After reading the data below, copy out every line that contains the word "detection".
DATASET EXTRACT below:
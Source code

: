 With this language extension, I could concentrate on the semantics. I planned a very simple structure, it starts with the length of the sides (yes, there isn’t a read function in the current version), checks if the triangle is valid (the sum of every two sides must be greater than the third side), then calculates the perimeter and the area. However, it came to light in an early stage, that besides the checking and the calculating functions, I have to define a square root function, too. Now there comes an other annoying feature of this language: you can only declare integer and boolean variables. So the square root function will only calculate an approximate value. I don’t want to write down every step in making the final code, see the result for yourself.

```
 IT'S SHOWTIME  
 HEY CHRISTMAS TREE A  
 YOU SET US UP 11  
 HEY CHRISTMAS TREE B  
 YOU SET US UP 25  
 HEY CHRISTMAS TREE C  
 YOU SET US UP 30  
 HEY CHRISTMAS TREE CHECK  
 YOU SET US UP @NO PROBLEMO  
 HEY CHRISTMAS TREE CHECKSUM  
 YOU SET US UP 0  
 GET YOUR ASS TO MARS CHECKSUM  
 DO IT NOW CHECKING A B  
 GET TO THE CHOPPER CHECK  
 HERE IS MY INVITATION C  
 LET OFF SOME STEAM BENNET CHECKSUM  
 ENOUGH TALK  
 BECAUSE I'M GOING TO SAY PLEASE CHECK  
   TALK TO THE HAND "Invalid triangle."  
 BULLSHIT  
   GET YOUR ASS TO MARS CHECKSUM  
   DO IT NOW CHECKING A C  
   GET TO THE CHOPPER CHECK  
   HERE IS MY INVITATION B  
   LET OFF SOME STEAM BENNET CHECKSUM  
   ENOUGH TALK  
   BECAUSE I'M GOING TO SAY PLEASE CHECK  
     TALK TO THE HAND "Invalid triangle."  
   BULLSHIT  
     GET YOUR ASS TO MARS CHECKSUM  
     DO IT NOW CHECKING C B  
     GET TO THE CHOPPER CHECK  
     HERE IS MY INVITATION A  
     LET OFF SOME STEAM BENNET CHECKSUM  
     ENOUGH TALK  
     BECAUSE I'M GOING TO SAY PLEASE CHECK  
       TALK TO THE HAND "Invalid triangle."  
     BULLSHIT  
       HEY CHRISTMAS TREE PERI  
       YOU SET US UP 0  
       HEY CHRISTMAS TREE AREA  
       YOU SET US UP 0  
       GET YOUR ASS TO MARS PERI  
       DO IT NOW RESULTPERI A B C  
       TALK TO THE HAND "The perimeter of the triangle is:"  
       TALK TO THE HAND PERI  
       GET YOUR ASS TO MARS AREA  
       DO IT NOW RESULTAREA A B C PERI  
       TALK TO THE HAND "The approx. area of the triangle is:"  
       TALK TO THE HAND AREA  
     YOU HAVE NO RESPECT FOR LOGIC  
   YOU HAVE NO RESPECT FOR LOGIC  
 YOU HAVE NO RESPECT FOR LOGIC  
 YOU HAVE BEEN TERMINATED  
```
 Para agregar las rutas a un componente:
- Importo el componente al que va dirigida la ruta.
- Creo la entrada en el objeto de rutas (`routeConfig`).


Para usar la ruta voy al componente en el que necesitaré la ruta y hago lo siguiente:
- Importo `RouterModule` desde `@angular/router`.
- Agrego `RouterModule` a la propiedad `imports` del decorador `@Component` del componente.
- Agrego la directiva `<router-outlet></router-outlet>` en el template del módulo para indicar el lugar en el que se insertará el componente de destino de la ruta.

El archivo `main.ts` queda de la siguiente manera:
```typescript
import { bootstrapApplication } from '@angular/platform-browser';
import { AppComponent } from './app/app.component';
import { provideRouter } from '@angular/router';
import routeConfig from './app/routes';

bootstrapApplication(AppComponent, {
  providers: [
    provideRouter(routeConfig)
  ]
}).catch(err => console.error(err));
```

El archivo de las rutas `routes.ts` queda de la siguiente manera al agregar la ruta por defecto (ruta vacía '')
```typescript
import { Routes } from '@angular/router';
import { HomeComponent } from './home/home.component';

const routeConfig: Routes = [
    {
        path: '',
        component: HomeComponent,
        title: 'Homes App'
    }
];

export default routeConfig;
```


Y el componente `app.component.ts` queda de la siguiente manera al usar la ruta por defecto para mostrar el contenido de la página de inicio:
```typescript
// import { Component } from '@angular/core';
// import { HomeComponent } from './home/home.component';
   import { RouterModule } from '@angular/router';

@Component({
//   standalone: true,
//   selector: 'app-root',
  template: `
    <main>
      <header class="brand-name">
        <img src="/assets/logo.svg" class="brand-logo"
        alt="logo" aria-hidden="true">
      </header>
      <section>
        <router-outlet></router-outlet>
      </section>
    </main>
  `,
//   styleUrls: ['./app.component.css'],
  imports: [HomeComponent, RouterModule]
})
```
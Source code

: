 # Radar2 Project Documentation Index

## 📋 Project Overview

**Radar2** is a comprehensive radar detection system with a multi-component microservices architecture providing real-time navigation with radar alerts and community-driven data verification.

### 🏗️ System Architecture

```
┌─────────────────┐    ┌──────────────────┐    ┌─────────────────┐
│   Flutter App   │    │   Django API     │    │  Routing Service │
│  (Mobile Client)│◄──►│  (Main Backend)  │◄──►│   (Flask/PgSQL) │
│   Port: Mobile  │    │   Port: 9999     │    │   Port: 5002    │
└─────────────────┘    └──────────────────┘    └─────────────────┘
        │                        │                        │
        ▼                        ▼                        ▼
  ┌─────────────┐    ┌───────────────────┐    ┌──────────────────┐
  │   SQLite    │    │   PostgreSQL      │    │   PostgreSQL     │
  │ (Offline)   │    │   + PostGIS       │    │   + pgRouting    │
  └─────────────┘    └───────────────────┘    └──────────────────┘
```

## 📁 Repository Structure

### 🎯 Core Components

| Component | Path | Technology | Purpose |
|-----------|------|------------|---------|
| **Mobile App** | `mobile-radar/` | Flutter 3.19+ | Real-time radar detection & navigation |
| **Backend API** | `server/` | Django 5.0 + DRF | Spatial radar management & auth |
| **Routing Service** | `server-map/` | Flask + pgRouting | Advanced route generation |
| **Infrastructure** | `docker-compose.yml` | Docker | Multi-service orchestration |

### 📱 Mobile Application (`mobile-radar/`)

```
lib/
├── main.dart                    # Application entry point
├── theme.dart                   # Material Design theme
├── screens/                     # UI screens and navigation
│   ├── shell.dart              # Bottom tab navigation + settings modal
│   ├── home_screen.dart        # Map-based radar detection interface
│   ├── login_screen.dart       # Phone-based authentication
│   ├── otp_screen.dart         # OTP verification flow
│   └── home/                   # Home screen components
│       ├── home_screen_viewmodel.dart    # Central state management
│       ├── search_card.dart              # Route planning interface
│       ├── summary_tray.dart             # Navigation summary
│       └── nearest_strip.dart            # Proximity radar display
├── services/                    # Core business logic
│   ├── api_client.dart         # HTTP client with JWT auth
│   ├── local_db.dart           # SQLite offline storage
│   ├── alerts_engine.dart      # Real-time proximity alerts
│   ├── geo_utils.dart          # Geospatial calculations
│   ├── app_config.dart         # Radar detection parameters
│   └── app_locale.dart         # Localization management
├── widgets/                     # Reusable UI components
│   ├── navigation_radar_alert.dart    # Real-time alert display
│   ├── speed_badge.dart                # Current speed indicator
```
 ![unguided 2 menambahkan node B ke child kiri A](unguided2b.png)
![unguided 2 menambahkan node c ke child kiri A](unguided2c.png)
End of DATASET EXTRACT.
### OUTPUT FOR THIS EXERCISE
**Radar2** is a comprehensive radar detection system with a multi-component microservices architecture providing real-time navigation with radar alerts and community-driven data verification.
| **Mobile App** | `mobile-radar/` | Flutter 3.19+ | Real-time radar detection & navigation |
│   ├── home_screen.dart        # Map-based radar detection interface
│   ├── app_config.dart         # Radar detection parameters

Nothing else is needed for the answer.